Opinion

Inter-Korean engagement

October 22, 2018

A high-level South Korean delegation visited a site in the border county of Cheorwon, Gangwon, Wednesday to check on a landmine removal operation. This was to show the South’s resolve to fulfill the agreements signed by President Moon Jae-in and North Korean leader Kim Jong-un in Pyongyang last month.

In Pyongyang, the two leaders agreed to “expand the cessation of military hostilities in regions of confrontation such as the Demilitarized Zone (DMZ).” They also agreed to turn the DMZ into a peace zone by the end of this year and disarm the Joint Security Area (JSA) at Panmunjom where soldiers from the two sides have stood face to face for decades. Following through on this agreement, military officials of the two Koreas and the United Nations Command (UNC) held their first trilateral meeting Tuesday in Panmunjom.

All this shows how inter-Korean detente is now driving the politics of the Korean Peninsula. This will have a far-reaching impact on the geopolitics of Asia, provided the US allows its ally, South Korea, to deal with its neighbor in the way that it wants.
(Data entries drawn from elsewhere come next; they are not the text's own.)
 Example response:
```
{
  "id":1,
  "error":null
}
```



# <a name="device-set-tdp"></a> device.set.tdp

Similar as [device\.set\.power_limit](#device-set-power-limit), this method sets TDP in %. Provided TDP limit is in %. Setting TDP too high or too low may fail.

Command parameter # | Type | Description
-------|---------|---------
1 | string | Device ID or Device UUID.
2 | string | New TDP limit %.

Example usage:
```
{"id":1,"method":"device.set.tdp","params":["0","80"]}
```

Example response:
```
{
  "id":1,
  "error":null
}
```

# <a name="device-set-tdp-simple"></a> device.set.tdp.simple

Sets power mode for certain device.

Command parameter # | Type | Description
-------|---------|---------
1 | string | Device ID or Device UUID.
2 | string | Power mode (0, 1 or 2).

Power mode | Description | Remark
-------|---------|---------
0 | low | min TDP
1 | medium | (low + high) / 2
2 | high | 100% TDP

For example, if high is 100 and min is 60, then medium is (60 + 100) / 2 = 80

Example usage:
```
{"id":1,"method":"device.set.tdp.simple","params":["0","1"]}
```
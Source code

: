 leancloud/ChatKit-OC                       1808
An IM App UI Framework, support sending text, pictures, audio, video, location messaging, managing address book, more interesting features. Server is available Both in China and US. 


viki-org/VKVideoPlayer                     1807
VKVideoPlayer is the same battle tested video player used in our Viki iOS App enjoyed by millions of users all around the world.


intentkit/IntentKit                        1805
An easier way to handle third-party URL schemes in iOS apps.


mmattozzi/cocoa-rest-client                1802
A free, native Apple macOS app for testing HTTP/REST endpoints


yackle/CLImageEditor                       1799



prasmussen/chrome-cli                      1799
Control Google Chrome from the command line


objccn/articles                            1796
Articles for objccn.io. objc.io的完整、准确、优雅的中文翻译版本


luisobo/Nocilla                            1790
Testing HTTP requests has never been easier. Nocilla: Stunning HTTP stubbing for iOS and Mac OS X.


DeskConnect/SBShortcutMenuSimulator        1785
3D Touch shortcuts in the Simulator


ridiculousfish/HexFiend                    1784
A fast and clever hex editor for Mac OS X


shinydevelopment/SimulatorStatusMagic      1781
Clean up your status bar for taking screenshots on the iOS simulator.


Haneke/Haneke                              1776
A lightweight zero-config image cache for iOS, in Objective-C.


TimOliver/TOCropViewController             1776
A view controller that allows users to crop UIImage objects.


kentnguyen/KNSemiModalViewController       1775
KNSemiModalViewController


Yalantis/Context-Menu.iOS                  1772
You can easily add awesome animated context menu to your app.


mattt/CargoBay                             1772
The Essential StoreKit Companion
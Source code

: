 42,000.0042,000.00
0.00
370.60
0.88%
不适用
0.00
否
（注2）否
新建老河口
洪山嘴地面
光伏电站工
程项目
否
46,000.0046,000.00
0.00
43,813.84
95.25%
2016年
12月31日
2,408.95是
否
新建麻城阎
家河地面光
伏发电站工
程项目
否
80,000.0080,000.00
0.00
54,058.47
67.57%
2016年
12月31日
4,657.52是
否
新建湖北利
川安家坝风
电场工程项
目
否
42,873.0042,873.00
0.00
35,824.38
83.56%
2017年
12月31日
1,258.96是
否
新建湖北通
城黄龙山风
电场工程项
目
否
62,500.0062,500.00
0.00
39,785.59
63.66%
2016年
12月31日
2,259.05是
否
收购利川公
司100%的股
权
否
Unfortunately, despite a shift in US attitude toward North Korea, the Singapore summit, and absence of incendiary rhetoric, the Washington establishment remains deeply suspicious of any sign of inter-Korean engagement.

There are several reasons for this. For one thing, the US fears the North may try to create a wedge between Washington and Seoul. The South Korean president has worked to maintain a coordinated approach with US President Donald Trump on North Korea. He has stayed firm on sanctions and backed Trump in his pressure campaign against the North in the pre-Singapore days of his presidency. But Moon knows that Washington and Seoul’s objectives are divergent. Moon seeks a peaceful and stable Korean Peninsula, one that is economically integrated if not politically unified. Inter-Korean detente promises a swift end to the longstanding division and confrontation on the peninsula, ushering in a new era of peace and prosperity in the whole Asian region.

The US, on the other hand, wants North Korea to abandon its nuclear weapons, in other words, “complete, verifiable, irreversible denuclearization” (CVID). Moon, just like his predecessors, has called for a denuclearized North Korea and stands behind the US on this issue.

But he knows this is not going to happen the way the US wants. In the beginning, North Korea’s pursuit of nuclear weapons was basically a regime survival strategy. But the North has gone so far that nuclear weapons have now become a symbol of strength and prestige. The most the US can expect is the destruction of a missile test site in the presence of international observers, and the conditional offer to permanently dismantle nuclear facilities in Yongbyon.

As a result, South Korea sees an unachievable objective standing in the way of inter-Korean cooperation. So it should enlist US cooperation in its diplomacy with the North.

Washington should know this is the only way to extract meaningful concessions from the North. For this, the US will have to accept North Korea for what it is. In fact, the Singapore summit was an acknowledgement that the North is a nuclear power. It was Kim’s development of nuclear weapons — and the credible means to deliver them to America — that made the summit possible. The next logical step is to open negotiations with the North to push for a freeze on weapons or a scale-back or a permanent test ban. The US can also insist on guarantees that the North will not be a party to spreading nuclear technology.